A 10 heures, toute circulation est interrompue sur la voie qui joint la mairie à la gare et qui sera tout à l’heure noire de monde. On reconnaît : MM. Delasalle, sous-secrétaire d’Etat à l’Air ; le général Pelletier, représentant le ministre des Colonies ; M. Puget, chef de cabinet du ministère de l’Air ; le général de Goys, commandant la deuxième région aérienne.
Sur la place triangulaire de la mairie, les soldats bleu horizon forment une double haie. Les gendarmes se tiennent au long de la rue qui monte vers la gare. Quelques instants plus tard, Mgr Flynn, évêque de Nevers, accompagné des membres du clergé, pénètre dans la chapelle ardente.
Après le De profundis, les bières sont placées sur deux camions : cinq par véhicule. Les voitures sont recouvertes d’étoffes noires constellées d’étoiles d’argent, mais tout disparaît sous les fleurs.
Le cortège s’ébranle. Viennent d’abord les troupes, arme sur l’épaule, la musique de Corbigny, les enfants des écoles, filles d’abord, garçons ensuite, les pompiers corbigeois, les anciens combattants et mutilés portant leurs drapeaux, les scouts de France. Les deux chars funèbres suivent, précédés par deux files de soldats, l’arme au bras, et encadrés par des pilotes en tenue, casquette à la main.
Derrière, ce sont les familles, les représentants officiels, les notables de la région. Puis c’est la foule, pieuse, recueillie.
Le cortège monte lentement vers la gare, décorée aux couleurs nationales, où attend déjà le fourgon.
La musique joue une marche funèbre. Les femmes pleurent sous leurs voiles de deuil, communiant en une même douleur. Les hommes tentent de cacher leur émotion, mais bien peu y parviennent.
Le tragique convoi est enfin arrivé à la gare et s’arrête. Mgr Flynn dit le Libera. Les cercueils sont chargés dans le fourgon transformé en chapelle ardente. La musique joue la Marseillaise.
A 14 heures 25, le train, lentement, s’éloignait vers Paris.

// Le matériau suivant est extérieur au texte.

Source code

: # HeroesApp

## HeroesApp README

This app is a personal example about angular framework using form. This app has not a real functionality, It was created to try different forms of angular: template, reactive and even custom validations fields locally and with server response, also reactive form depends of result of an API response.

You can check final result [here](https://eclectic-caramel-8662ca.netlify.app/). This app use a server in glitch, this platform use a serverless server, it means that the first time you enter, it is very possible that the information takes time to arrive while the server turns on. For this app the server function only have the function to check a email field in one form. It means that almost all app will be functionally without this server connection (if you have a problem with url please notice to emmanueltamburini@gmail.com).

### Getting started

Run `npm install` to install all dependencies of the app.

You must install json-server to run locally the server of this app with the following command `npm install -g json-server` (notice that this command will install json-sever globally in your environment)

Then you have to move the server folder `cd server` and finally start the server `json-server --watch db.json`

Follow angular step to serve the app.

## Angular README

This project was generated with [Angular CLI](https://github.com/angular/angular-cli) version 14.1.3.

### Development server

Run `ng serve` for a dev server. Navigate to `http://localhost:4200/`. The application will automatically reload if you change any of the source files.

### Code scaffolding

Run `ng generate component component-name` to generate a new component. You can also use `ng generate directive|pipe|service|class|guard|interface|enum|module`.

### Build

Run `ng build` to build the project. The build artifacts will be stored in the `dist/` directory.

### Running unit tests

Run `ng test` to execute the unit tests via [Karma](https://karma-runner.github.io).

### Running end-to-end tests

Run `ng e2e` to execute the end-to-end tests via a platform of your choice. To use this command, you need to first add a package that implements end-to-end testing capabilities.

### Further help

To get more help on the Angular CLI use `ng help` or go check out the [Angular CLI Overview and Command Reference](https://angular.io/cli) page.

  • Seuls, les extraits concernant la Nièvre ont été reproduits.
  • Pour consulter tous les articles relatifs à cette catastrophe, voir le quotidien "le Petit Journal" numérisé par Gallica.

Les articles sont parus du 16 au 19 janvier 1934.

  • En 1938, un monument fut construit pour commémorer l’évènement :

Quatre colonnes pointées vers le ciel, adossées à une stèle large de 26 mètres représentant l’envergure de l’avion (l'image qui illustre cet article est tirée d'une carte postale 'Alain'.

  • Le 15 janvier 2009, M. Jean Paul Magnon, maire de Corbigny, a présidé une cérémonie de commémoration du drame qui s'est produit 75 ans plus tôt.